Jia Ning me fixa d'un air absent, puis hocha la tête, les larmes aux yeux, en disant : « Bien sûr que je suis d'accord. » Elle désigna du doigt de sa main délicate et dit : « Par ici, monsieur. »

Nous nous sommes assis face à face à une table de pierre en plein air, et j'ai commencé à raconter lentement une histoire d'amour poignante, d'un ton mélancolique et nostalgique. Pour Jia Ning, il semblerait sans doute que, même s'il s'agissait d'une histoire, Yunyan et moi l'avions vécue personnellement. Mais si une personne moderne l'entendait, elle éclaterait de rire, car ce que je racontais était clairement un mélange de Liang Shanbo et Zhu Yingtai, Roméo et Juliette. Seule la fin était différente

: Yunyan et moi avions finalement surmonté tous les obstacles et nous étions enfuis, échappant à nos familles pour commencer une nouvelle vie au royaume de Jinyao.

Le charme des histoires d'amour classiques est véritablement infini. La douce et vertueuse princesse pleurait à chaudes larmes, tandis que le rire insupportable de Zi Mo résonnait dans l'air, me faisant à la fois rire et pleurer.

La princesse Jianing déplora : « Je n'aurais jamais cru qu'on puisse s'aimer aussi profondément que vous et votre épouse. Jianing ose encore s'immiscer ; c'est vraiment faire des vœux pieux. »

J'ai rapidement répondu : « Princesse, je vous en prie, ne dites pas cela. Votre Altesse est d'une beauté, d'une douceur et d'une vertu exceptionnelles. D'innombrables personnes vous admirent, comment pourriez-vous vous dévaloriser ? Mais j'ai quelque chose à vous dire du fond du cœur, je ne sais pas si je devrais le dire. »

La princesse Jianing dit d'un ton de reproche : « Seigneur Qin, il n'est pas nécessaire d'être si poli. Dites simplement ce que vous avez à dire. »

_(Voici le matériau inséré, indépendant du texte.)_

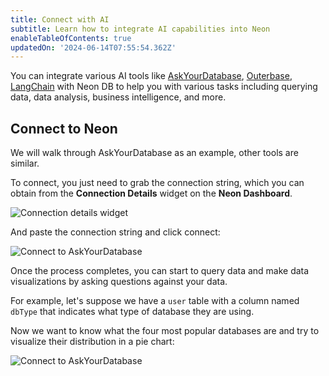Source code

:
 ```yaml
---
title: Connect with AI
subtitle: Learn how to integrate AI capabilities into Neon
enableTableOfContents: true
updatedOn: '2024-06-14T07:55:54.362Z'
---
```


You can integrate various AI tools like [AskYourDatabase](https://www.askyourdatabase.com/), [Outerbase](https://www.outerbase.com/), [LangChain](https://www.langchain.com/) with Neon DB to help you with various tasks including querying data, data analysis, business intelligence, and more.

## Connect to Neon

We will walk through AskYourDatabase as an example, other tools are similar.

To connect, you just need to grab the connection string, which you can obtain from the **Connection Details** widget on the **Neon Dashboard**.

![Connection details widget](/docs/connect/connection_details.png)

And paste the connection string and click connect:

![Connect to AskYourDatabase](/docs/guides/askyourdatabase_connect_neon_2.png)

Once the process completes, you can start to query data and make data visualizations by asking questions against your data.

For example, let's suppose we have a `user` table with a column named `dbType` that indicates what type of database they are using.

Now we want to know what the four most popular databases are and try to visualize their distribution in a pie chart:

![Connect to AskYourDatabase](/docs/guides/askyourdatabase_ask_neon.png)

<NeedHelp/>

Je me suis levé, me suis incliné profondément et ai déclaré solennellement : « Aujourd'hui, Sa Majesté a arrangé un mariage pour la princesse. Je ne devrais pas m'en mêler, mais premièrement, le fiancé de la princesse est mon subordonné, ce qui créerait inévitablement une situation délicate. Deuxièmement, en tant que garde, j'ai déjà quelqu'un que j'aime et je crains qu'un mariage avec lui ne soit un mauvais service rendu à la princesse. Troisièmement, bien que la princesse et moi ne soyons pas destinés à être mari et femme dans cette vie, nous pouvons rester de proches amis. J'espère sincèrement que la princesse trouvera quelqu'un qui l'aimera profondément et avec qui elle pourra passer le reste de sa vie. J'ai dit tout ce que j'avais à dire et j'espère que la princesse me pardonnera toute offense que mes paroles auraient pu causer. »

Xiao Yi

23/09/2007 11:16

Le chapitre 46, « Tromperie et intrigue », est terminé.

Mon rhume empire, lol...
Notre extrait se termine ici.